Maya Quirino, advocacy coordinator of the Legal Rights and Natural Resources Center (LRC), raised the need for a just minerals transition policy framework, which plans the minimum metallic material requirement for the country’s clean and renewable energy transition and empowers host communities in the planning, decision making, and accountability processes of mineral governance.
“Government must prioritize the proposed Alternative Minerals Management Bill or AMMB in Congress as it has all the policy elements to ensure that the minerals requirement for energy transition is sustainable. It is anchored on the principles of just transition and energy democracy where communities genuinely benefit and meaningfully co-govern mineral and energy resources,” Quirino said.
Joshua Lopez, the coordinator of the Philippines Extractives Industry Transparency Initiative (PH EITI) of the Department of Finance, discussed the Philippines’ commitment to ensuring stricter fiscal, environmental, and socio-economic accountability standards over extractive industries such as mining, quarrying, and fossil fuels.
“In the next years, we will be working on disclosures of national energy transition commitments, policies, and plans that are relevant to extractive industries, as well as disclosures on carbon pricing mechanisms and carbon taxes material to extractive industries. Also, we would work on accountability in fast–track licensed awards,” Lopez said.
The World Bank anticipates a 500% increase in the global demand for ETMs because of the energy transition race to reduce global warming-inducing fossil fuel burning. The forum organizers noted that the Philippines is a prime source of ETMs and is at risk of uncontrolled adverse ecological and human rights impacts if not met with a robust regulatory regime.
The forum, organized by the Legal Rights and Natural Resources Center (LRC) and the SOS-Yamang Bayan Network, probed deeper questions on the energy and development paradigm of the national government and the need for systems change.
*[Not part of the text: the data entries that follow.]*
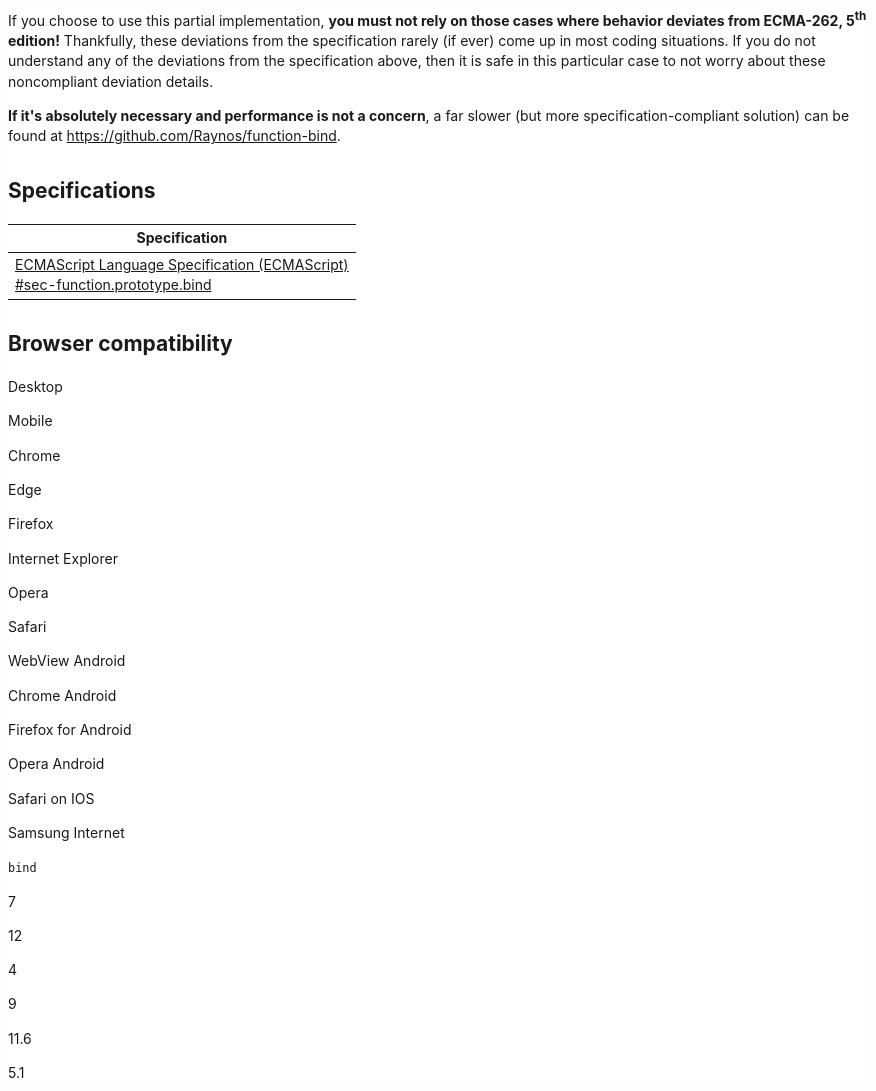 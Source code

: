 If you choose to use this partial implementation, **you must not rely on those cases where behavior deviates from ECMA-262, 5<sup>th</sup> edition!** Thankfully, these deviations from the specification rarely (if ever) come up in most coding situations. If you do not understand any of the deviations from the specification above, then it is safe in this particular case to not worry about these noncompliant deviation details.

**If it's absolutely necessary and performance is not a concern**, a far slower (but more specification-compliant solution) can be found at <https://github.com/Raynos/function-bind>.

Specifications
--------------

<table><thead><tr class="header"><th>Specification</th></tr></thead><tbody><tr class="odd"><td><a href="https://tc39.es/ecma262/#sec-function.prototype.bind">ECMAScript Language Specification (ECMAScript)<br />
<span class="small">#sec-function.prototype.bind</span></a></td></tr></tbody></table>

Browser compatibility
---------------------

Desktop

Mobile

Chrome

Edge

Firefox

Internet Explorer

Opera

Safari

WebView Android

Chrome Android

Firefox for Android

Opera Android

Safari on IOS

Samsung Internet

`bind`

7

12

4

9

11.6

5.1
“We should reclaim the idea of energy as a public good, not for profit. Our system privatized many of our public goods, and so, the motivation for harnessing resources is in conflict with how we envision the solutions to be. Here also so that we reclaim the dignity of governance, as once we appreciate these things as a matter of public good, we can more clearly appreciate the value and challenges surrounding mineral and energy management,” said Atty. E.M. Taqueban, executive director of LRC.